# Dataset items

[Start of section]

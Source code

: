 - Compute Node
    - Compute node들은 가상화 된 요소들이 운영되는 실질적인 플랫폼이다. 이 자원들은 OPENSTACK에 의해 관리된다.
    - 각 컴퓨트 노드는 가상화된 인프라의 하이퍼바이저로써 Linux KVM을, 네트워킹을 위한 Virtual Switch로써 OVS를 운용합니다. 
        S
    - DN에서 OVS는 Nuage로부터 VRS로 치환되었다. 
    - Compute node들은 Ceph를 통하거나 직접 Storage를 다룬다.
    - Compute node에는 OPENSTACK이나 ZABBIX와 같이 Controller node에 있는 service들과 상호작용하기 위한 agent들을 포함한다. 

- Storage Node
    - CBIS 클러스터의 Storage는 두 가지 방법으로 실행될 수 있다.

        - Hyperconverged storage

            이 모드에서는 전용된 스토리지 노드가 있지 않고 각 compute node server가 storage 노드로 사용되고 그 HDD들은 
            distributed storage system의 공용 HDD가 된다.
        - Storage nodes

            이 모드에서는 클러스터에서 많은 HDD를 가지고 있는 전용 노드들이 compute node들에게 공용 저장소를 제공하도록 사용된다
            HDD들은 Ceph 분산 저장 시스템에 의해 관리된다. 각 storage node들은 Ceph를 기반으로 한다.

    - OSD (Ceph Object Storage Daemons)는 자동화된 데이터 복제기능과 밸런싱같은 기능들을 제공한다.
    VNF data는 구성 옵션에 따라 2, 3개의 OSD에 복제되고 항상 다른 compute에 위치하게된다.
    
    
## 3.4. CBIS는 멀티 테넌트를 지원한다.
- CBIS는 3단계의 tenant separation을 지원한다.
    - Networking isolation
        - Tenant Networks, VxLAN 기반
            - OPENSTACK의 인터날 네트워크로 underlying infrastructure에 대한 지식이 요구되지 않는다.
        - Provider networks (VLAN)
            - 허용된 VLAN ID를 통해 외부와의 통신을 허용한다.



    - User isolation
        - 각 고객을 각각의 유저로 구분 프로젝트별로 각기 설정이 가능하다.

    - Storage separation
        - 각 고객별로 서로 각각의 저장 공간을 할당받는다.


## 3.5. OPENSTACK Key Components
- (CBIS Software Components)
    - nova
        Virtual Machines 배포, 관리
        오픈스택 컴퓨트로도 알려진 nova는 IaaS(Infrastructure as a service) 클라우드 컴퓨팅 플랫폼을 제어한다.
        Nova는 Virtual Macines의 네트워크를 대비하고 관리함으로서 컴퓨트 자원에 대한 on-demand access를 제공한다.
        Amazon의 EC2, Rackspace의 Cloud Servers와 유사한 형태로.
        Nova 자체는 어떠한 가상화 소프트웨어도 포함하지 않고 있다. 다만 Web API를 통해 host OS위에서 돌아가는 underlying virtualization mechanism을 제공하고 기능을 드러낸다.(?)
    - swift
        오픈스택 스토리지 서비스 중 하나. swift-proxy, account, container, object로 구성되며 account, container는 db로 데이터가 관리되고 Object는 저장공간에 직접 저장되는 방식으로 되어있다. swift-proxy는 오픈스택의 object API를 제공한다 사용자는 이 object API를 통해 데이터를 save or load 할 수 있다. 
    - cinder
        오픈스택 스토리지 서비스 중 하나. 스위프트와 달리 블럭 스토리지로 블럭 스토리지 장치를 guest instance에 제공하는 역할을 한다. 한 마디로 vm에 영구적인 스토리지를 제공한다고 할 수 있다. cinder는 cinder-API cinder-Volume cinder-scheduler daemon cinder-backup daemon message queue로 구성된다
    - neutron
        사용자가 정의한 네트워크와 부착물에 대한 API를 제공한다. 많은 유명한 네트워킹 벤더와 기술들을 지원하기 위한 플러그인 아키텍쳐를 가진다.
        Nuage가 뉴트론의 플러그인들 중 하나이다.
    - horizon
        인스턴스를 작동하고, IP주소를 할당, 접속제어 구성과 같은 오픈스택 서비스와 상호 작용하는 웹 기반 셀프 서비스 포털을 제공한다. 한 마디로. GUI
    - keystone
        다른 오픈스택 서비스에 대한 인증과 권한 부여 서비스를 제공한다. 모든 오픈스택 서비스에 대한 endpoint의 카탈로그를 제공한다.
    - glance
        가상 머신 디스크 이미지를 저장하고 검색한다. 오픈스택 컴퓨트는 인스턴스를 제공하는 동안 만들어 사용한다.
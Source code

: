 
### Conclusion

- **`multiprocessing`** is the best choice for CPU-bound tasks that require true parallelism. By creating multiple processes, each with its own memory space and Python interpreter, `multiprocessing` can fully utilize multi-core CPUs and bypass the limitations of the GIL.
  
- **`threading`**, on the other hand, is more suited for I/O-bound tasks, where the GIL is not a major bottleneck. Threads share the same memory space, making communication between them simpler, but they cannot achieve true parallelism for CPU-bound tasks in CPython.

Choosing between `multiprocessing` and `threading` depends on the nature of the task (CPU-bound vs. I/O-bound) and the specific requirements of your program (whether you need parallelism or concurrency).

[End of section]

# Action item
Once you reach the line with "- CBIS는 3단계의 tenant separation을 지원한다." in the data above, copy it and every line after it exactly, up to and including the line with "Amazon의 EC2, Rackspace의".

# Answer to this problem
- CBIS는 3단계의 tenant separation을 지원한다.
    - Networking isolation
        - Tenant Networks, VxLAN 기반
            - OPENSTACK의 인터날 네트워크로 underlying infrastructure에 대한 지식이 요구되지 않는다.
        - Provider networks (VLAN)
            - 허용된 VLAN ID를 통해 외부와의 통신을 허용한다.



    - User isolation
        - 각 고객을 각각의 유저로 구분 프로젝트별로 각기 설정이 가능하다.

    - Storage separation
        - 각 고객별로 서로 각각의 저장 공간을 할당받는다.


## 3.5. OPENSTACK Key Components
- (CBIS Software Components)
    - nova
        Virtual Machines 배포, 관리
        오픈스택 컴퓨트로도 알려진 nova는 IaaS(Infrastructure as a service) 클라우드 컴퓨팅 플랫폼을 제어한다.
        Nova는 Virtual Macines의 네트워크를 대비하고 관리함으로서 컴퓨트 자원에 대한 on-demand access를 제공한다.
        Amazon의 EC2, Rackspace의 Cloud Servers와 유사한 형태로.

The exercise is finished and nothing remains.